In the records that follow, find each line with "documentclass" and pull it out.

==================================================

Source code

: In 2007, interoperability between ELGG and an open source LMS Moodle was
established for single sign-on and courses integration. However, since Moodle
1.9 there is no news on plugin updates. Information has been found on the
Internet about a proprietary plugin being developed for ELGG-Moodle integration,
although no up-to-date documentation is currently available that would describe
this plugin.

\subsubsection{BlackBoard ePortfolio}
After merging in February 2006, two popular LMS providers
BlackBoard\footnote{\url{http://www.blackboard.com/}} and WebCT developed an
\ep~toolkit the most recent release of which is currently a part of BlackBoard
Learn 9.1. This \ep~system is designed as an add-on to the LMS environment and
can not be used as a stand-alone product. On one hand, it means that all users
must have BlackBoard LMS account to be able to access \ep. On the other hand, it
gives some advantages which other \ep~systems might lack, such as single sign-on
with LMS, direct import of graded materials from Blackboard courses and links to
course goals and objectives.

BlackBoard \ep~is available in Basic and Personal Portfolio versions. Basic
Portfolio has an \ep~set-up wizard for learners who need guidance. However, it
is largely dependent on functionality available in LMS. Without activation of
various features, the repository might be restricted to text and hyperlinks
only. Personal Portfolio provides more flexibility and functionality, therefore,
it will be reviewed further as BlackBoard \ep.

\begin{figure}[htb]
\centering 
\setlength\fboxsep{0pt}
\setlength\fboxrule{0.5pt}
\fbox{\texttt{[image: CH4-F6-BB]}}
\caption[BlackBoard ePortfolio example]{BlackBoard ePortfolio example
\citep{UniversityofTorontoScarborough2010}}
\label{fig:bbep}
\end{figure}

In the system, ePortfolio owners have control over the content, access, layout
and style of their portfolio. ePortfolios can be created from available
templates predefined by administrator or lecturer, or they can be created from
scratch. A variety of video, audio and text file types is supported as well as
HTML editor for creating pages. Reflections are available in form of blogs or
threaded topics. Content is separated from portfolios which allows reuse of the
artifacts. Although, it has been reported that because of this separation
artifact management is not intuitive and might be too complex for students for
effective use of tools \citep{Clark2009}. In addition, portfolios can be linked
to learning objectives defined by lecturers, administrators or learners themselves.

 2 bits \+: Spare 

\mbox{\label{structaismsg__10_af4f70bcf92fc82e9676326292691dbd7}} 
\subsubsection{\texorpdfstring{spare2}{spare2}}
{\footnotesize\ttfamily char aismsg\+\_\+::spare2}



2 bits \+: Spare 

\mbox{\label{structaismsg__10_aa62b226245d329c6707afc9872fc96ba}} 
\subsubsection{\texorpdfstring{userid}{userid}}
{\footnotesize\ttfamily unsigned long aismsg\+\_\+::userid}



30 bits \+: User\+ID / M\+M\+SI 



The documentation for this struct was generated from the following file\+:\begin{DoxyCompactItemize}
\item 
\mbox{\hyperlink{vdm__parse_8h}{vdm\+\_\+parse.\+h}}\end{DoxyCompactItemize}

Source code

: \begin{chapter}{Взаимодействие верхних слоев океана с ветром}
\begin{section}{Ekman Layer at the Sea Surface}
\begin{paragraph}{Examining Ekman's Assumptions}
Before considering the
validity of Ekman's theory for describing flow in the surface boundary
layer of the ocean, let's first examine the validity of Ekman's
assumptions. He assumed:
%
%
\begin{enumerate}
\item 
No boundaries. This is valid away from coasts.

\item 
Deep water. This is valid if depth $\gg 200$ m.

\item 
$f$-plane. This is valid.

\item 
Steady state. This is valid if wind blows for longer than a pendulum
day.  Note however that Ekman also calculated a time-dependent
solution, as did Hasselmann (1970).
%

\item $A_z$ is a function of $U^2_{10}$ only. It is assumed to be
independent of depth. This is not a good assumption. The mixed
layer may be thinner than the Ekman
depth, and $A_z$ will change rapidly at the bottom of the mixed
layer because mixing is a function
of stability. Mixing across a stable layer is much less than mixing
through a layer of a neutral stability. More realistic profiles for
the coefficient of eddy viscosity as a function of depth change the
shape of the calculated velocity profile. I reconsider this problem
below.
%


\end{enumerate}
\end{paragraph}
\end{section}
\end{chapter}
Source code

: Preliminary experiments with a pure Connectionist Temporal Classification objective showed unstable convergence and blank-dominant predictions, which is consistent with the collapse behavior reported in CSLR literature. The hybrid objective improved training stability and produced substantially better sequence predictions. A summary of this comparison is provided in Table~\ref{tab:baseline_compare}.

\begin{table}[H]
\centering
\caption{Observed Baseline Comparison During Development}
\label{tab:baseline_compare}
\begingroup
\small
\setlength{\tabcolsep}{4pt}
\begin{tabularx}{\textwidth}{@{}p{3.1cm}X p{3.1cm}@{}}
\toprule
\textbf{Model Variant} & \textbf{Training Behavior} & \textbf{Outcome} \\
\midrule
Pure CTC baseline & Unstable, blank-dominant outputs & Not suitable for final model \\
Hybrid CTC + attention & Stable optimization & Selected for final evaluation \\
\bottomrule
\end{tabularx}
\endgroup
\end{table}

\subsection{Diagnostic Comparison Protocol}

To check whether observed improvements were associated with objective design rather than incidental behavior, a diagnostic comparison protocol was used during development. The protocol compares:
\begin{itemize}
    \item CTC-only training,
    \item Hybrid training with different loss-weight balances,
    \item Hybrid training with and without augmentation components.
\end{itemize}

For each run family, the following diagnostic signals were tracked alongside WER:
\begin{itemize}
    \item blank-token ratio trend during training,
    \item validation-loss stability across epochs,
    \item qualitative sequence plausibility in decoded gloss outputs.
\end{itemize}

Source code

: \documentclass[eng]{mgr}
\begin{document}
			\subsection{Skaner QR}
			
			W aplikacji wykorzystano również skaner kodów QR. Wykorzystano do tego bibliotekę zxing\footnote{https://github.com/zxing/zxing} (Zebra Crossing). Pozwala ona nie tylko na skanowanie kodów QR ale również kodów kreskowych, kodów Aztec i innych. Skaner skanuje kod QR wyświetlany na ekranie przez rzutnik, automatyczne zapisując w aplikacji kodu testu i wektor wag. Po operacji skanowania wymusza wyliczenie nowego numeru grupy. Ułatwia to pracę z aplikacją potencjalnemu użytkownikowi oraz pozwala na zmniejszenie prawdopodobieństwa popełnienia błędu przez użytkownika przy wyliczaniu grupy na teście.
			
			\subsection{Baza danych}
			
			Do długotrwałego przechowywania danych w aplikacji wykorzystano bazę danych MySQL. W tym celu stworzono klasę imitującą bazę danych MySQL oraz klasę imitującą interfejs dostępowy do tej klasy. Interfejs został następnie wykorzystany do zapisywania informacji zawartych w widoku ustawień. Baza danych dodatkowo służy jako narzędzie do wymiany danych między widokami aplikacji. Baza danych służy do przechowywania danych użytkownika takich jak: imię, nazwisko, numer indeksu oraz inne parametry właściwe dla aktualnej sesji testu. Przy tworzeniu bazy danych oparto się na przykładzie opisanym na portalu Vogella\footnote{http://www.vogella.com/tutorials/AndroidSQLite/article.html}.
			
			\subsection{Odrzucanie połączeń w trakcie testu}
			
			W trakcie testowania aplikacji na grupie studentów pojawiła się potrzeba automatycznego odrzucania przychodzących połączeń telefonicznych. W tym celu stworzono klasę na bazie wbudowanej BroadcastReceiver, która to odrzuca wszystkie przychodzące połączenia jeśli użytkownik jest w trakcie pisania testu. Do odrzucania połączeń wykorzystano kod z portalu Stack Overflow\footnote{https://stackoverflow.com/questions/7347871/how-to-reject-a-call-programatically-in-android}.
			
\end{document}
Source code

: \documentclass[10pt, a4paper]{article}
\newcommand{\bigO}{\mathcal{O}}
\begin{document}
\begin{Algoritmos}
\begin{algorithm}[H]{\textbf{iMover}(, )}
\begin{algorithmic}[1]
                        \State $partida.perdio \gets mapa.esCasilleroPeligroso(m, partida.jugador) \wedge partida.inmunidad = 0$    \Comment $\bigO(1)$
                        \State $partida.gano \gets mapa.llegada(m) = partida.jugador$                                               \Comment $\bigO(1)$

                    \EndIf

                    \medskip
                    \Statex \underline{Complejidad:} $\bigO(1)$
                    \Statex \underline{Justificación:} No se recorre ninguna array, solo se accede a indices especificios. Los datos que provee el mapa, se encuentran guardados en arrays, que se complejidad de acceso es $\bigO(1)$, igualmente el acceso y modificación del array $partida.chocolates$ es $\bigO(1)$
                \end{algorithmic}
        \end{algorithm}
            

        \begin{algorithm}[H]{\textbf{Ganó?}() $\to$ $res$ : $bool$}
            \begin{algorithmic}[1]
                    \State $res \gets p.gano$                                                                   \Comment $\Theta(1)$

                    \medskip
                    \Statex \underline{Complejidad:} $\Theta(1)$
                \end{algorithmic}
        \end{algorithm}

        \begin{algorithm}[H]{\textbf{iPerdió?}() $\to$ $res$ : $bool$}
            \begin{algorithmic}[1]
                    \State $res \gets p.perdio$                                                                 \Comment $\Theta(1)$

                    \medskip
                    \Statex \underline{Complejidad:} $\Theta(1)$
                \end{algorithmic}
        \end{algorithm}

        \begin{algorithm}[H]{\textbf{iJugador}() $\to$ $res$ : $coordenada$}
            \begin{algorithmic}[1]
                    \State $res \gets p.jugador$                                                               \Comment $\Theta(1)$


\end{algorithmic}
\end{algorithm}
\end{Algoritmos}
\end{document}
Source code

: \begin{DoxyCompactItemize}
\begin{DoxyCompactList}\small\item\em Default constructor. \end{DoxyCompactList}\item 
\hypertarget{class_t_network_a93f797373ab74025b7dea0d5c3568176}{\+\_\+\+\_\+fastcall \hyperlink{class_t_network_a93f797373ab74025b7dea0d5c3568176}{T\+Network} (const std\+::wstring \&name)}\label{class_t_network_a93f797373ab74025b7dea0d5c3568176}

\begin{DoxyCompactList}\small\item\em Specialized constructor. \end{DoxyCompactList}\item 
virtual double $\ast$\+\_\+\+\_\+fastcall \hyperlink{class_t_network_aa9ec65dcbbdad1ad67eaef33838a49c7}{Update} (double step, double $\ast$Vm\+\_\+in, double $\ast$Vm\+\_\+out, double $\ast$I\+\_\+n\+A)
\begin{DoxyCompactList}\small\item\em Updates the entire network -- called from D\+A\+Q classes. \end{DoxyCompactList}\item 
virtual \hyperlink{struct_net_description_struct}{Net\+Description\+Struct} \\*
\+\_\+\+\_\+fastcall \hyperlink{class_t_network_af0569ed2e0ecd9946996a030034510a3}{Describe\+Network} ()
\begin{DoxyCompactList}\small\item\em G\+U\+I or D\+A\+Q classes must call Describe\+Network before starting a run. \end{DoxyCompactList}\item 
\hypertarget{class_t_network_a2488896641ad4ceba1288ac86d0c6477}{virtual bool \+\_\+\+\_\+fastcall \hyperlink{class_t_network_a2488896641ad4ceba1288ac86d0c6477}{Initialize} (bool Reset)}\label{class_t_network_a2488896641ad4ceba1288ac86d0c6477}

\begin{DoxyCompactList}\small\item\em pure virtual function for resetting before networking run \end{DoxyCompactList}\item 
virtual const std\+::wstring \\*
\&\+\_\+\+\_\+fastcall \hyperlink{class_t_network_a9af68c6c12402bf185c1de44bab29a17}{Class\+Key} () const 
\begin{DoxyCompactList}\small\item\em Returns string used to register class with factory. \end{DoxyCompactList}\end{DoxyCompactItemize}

==================================================

- [OUTPUT OF THE EXERCISE]
: \documentclass[eng]{mgr}
: \documentclass[10pt, a4paper]{article}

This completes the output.